Saturday 18 January 2014

The Complete Plays of Aristophanes

Why I chose it: Western Canon, A Lifetime's Reading

Podcasts: La Trobe University's course on Ancient Greece

Brow: In Ancient Greece, most of this was pretty low brow, but nowadays it's high brow.

Summary: Aristophanes was the Adam Sandler of Ancient Greece, writing slapstick comedy plays for the masses. Yes, most of them are on serious themes, like Athenian politics and intellectuals, and yes, The Clouds may have been responsible for getting Socrates executed, but it's also about a popular, athletic teenager who's into fast horses and refuses to go to 'nerd school.' His dad goes instead, and gets kicked out for masturbating when he's supposed to be lying there meditating.

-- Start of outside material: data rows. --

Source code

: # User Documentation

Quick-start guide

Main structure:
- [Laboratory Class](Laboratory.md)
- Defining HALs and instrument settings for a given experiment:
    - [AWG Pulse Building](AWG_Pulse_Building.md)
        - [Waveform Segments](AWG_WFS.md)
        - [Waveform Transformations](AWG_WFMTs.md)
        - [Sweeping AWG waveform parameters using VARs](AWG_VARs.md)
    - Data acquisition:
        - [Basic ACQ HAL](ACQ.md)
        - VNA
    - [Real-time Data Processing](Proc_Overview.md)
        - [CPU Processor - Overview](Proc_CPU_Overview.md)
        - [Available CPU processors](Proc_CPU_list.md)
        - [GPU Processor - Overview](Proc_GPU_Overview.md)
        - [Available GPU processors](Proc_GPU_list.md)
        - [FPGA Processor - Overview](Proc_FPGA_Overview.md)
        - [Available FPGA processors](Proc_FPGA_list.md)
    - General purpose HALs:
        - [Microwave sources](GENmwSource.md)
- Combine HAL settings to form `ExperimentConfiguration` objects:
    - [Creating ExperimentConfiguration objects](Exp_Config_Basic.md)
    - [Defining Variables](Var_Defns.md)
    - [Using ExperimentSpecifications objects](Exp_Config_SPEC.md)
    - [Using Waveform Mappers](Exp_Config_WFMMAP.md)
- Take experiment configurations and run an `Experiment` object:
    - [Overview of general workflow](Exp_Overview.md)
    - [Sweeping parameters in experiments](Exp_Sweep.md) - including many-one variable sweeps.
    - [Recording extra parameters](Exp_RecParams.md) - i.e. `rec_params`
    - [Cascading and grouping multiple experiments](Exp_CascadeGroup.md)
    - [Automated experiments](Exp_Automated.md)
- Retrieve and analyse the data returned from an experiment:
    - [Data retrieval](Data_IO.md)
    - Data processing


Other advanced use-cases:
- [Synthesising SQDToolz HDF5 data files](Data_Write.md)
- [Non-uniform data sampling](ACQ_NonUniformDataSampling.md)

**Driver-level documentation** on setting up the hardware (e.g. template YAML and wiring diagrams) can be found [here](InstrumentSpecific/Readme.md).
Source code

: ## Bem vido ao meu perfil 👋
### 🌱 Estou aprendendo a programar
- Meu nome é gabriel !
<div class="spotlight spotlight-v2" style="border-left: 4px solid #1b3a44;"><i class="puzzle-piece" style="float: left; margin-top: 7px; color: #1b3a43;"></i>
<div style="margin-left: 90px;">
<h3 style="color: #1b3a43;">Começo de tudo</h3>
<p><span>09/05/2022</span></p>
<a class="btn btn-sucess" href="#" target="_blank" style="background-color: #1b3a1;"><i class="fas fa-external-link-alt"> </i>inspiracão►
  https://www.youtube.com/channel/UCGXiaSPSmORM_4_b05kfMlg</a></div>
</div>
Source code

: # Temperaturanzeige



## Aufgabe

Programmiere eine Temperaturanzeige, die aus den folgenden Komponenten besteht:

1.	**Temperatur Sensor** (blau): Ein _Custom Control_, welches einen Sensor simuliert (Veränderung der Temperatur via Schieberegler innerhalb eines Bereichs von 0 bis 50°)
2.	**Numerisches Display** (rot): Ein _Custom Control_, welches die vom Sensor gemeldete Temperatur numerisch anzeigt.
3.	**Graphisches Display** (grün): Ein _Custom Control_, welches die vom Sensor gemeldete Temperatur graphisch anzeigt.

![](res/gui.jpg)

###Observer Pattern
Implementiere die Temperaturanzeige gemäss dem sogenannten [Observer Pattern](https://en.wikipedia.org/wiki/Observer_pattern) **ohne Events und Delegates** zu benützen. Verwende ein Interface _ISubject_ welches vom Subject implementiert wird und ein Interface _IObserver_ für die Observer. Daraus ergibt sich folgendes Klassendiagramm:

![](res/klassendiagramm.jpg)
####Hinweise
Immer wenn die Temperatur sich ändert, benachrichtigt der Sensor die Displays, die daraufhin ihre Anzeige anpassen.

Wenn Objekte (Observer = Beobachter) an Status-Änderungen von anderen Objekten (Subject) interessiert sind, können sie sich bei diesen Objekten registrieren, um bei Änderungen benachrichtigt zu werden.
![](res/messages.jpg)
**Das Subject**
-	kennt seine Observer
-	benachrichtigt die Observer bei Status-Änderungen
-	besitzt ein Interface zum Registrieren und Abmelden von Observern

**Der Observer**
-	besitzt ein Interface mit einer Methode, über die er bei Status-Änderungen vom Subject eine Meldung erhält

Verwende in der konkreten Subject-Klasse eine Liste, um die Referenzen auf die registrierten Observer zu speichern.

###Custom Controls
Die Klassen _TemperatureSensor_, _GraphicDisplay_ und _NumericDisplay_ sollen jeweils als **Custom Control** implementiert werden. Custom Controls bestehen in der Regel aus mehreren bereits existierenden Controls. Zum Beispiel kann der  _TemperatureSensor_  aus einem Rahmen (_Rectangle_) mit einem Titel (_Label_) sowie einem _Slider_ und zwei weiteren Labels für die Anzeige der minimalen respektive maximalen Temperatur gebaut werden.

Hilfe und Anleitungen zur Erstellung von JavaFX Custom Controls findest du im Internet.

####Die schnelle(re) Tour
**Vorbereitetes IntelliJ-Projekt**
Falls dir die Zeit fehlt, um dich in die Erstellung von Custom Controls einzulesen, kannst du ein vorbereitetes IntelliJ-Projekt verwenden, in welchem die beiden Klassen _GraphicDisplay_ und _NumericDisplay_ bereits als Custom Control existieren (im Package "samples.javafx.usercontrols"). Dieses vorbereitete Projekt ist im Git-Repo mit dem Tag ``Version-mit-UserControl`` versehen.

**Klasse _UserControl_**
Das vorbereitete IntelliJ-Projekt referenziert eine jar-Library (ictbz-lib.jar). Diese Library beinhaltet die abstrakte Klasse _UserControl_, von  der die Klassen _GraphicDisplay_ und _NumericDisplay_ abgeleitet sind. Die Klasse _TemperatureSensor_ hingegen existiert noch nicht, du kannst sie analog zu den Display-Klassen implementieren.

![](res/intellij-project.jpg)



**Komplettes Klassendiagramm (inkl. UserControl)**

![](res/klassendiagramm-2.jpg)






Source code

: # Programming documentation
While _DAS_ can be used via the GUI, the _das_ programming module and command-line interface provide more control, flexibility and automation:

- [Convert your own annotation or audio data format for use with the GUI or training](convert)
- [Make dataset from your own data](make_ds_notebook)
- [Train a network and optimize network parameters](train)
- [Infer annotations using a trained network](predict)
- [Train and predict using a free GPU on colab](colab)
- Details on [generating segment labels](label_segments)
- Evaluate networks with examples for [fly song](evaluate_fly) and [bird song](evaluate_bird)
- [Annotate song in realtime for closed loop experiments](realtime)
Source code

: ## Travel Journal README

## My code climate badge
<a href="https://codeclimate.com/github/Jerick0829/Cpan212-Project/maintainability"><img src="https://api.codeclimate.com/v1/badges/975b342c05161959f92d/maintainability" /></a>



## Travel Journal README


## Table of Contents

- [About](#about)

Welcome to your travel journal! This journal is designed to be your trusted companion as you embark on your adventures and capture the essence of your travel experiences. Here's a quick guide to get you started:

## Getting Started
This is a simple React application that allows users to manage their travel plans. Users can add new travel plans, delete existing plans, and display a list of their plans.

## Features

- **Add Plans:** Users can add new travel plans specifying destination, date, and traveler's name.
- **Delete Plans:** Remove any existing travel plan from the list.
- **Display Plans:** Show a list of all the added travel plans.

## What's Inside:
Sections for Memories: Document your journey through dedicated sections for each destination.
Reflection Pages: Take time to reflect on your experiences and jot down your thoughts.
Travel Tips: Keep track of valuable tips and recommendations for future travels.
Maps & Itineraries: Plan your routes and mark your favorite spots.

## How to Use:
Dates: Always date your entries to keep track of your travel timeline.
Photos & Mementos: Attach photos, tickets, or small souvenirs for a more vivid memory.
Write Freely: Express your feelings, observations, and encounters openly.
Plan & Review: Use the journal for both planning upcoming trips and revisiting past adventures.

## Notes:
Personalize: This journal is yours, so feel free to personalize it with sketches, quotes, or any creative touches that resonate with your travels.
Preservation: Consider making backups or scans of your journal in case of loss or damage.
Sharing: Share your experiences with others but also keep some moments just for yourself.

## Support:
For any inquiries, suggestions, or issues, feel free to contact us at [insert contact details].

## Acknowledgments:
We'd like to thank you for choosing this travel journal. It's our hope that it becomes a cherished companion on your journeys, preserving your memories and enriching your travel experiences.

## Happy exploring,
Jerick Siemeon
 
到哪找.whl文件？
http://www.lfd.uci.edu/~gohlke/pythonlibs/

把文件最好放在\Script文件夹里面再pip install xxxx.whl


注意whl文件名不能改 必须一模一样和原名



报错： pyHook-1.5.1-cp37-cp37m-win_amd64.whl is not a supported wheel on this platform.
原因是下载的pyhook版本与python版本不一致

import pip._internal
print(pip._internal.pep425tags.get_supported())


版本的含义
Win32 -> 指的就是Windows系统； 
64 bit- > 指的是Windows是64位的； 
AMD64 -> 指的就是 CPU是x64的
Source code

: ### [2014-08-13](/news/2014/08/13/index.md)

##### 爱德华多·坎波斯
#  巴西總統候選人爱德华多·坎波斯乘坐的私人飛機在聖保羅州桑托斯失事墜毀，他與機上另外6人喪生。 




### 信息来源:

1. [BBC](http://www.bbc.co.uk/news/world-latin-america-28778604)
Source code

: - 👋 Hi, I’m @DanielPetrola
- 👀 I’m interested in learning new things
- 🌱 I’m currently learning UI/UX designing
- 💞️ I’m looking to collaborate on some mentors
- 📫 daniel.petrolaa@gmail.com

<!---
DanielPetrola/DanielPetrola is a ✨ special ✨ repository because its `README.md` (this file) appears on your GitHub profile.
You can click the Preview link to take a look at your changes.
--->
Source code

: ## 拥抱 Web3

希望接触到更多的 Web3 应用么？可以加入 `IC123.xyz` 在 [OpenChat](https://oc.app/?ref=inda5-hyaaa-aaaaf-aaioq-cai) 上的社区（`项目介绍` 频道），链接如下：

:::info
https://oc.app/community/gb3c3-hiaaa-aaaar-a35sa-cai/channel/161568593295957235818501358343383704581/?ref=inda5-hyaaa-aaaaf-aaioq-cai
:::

What I liked about it: The Birds, which is about two friends who get sick of living in Athens and convince a former king who now lives as a bird to build a whole bird city in the sky for them, is pretty good because it's not about arcane political machinations and you can imagine people today feeling the same. Lysistrata, which is about the women of Greece staging a sex strike in order to force an end to the Pelopennesian war, is also pretty funny, especially the scene where some of the ladies get horny and keep trying to make all these excuses for why they need to go home. Finally, Thesmophoriazusae or more easily pronounced The Parliament of Women, where the women go off to a festival by themselves. The playwright Euripides, worried they're talking about them behind his back, sends a friend in disguised as a woman to spy on them. Inside, he discovers a democracy, complete with voting, committees and action plans, debating how to punish Euripides for his negative portrayals of women in his plays. Of course the women quickly discover the cross-dresser and arrest him, only agreeing to release him when Euripides promises to stop treating them so horribly in his works.

What I didn't like about it: I read the Bantam Classics edition, which not only uses anachronistic words like hamburger, it also translates all the parts for foreigners into a weird form of Scots English. Not only that, it completely lacks footnotes, so when someone or something unfamiliar is mentioned, not that surprising in a 2000 year old book of plays, you either have to turn to Wikipedia to figure it out or just skip over that bit.